Painful sunburns can lead to fevers, hot flashes, and cold sweats, making them a real nuisance to deal with. If you want to obtain a good night’s sleep, avoid this situation.

Vitamin D is essential for all of us, regardless of our age. But keep in mind that the sun’s rays can swiftly burn your skin. As a result, it’s crucial that you practice sun safety at all times. Extend your outside activities as much as possible, but remember to use sunscreen and wear hats and other sun protection whenever possible.

Avoid Too Much Technology:

As crucial as it is for children to limit their use of tablets and television, this is especially important for teenagers. With their smartphones, laptops, and video games, they have access to a never-ending source of entertainment. Teens have a reputation for staying up all night and then napping the entire day.

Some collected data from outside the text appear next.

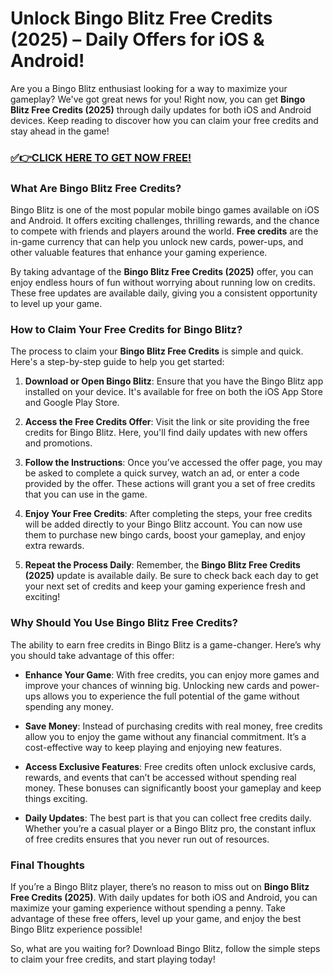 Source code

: # Unlock Bingo Blitz Free Credits (2025) – Daily Offers for iOS & Android!

Are you a Bingo Blitz enthusiast looking for a way to maximize your gameplay? We've got great news for you! Right now, you can get **Bingo Blitz Free Credits (2025)** through daily updates for both iOS and Android devices. Keep reading to discover how you can claim your free credits and stay ahead in the game!

### [✅👉CLICK HERE TO GET NOW FREE!](https://freeforyou.xyz/bingo/blitz/go/)

### What Are Bingo Blitz Free Credits?

Bingo Blitz is one of the most popular mobile bingo games available on iOS and Android. It offers exciting challenges, thrilling rewards, and the chance to compete with friends and players around the world. **Free credits** are the in-game currency that can help you unlock new cards, power-ups, and other valuable features that enhance your gaming experience.

By taking advantage of the **Bingo Blitz Free Credits (2025)** offer, you can enjoy endless hours of fun without worrying about running low on credits. These free updates are available daily, giving you a consistent opportunity to level up your game.

### How to Claim Your Free Credits for Bingo Blitz?

The process to claim your **Bingo Blitz Free Credits** is simple and quick. Here's a step-by-step guide to help you get started:

1. **Download or Open Bingo Blitz**: Ensure that you have the Bingo Blitz app installed on your device. It's available for free on both the iOS App Store and Google Play Store.

2. **Access the Free Credits Offer**: Visit the link or site providing the free credits for Bingo Blitz. Here, you'll find daily updates with new offers and promotions.

3. **Follow the Instructions**: Once you’ve accessed the offer page, you may be asked to complete a quick survey, watch an ad, or enter a code provided by the offer. These actions will grant you a set of free credits that you can use in the game.

4. **Enjoy Your Free Credits**: After completing the steps, your free credits will be added directly to your Bingo Blitz account. You can now use them to purchase new bingo cards, boost your gameplay, and enjoy extra rewards.

5. **Repeat the Process Daily**: Remember, the **Bingo Blitz Free Credits (2025)** update is available daily. Be sure to check back each day to get your next set of credits and keep your gaming experience fresh and exciting!

### Why Should You Use Bingo Blitz Free Credits?

The ability to earn free credits in Bingo Blitz is a game-changer. Here’s why you should take advantage of this offer:

- **Enhance Your Game**: With free credits, you can enjoy more games and improve your chances of winning big. Unlocking new cards and power-ups allows you to experience the full potential of the game without spending any money.
  
- **Save Money**: Instead of purchasing credits with real money, free credits allow you to enjoy the game without any financial commitment. It’s a cost-effective way to keep playing and enjoying new features.

- **Access Exclusive Features**: Free credits often unlock exclusive cards, rewards, and events that can’t be accessed without spending real money. These bonuses can significantly boost your gameplay and keep things exciting.

- **Daily Updates**: The best part is that you can collect free credits daily. Whether you’re a casual player or a Bingo Blitz pro, the constant influx of free credits ensures that you never run out of resources.

### Final Thoughts

If you’re a Bingo Blitz player, there’s no reason to miss out on **Bingo Blitz Free Credits (2025)**. With daily updates for both iOS and Android, you can maximize your gaming experience without spending a penny. Take advantage of these free offers, level up your game, and enjoy the best Bingo Blitz experience possible!

So, what are you waiting for? Download Bingo Blitz, follow the simple steps to claim your free credits, and start playing today!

It will be far more difficult for your teenager to remain up all night if he or she is bored to tears on the internet. Your children will be able to set their own boundaries with technology if you set an end time for their devices (while you’re at it, do the same for yourself).

Don’t Wait For School To Start:

Remember that school will be back in session before you know it if you’re having problems keeping to your routine. In the summer, it is common to leave yourself a little more time in the morning, even if you’d prefer to stick to a regular schedule.

Do not wait until the last minute to alter your sleep schedule in preparation for the start of the new school year. In order to avoid unpleasant disputes and cranky youngsters before school starts, gradually returning to school hours is in everyone’s best interest. Everyone’s lives will be a lot easier when school starts back again.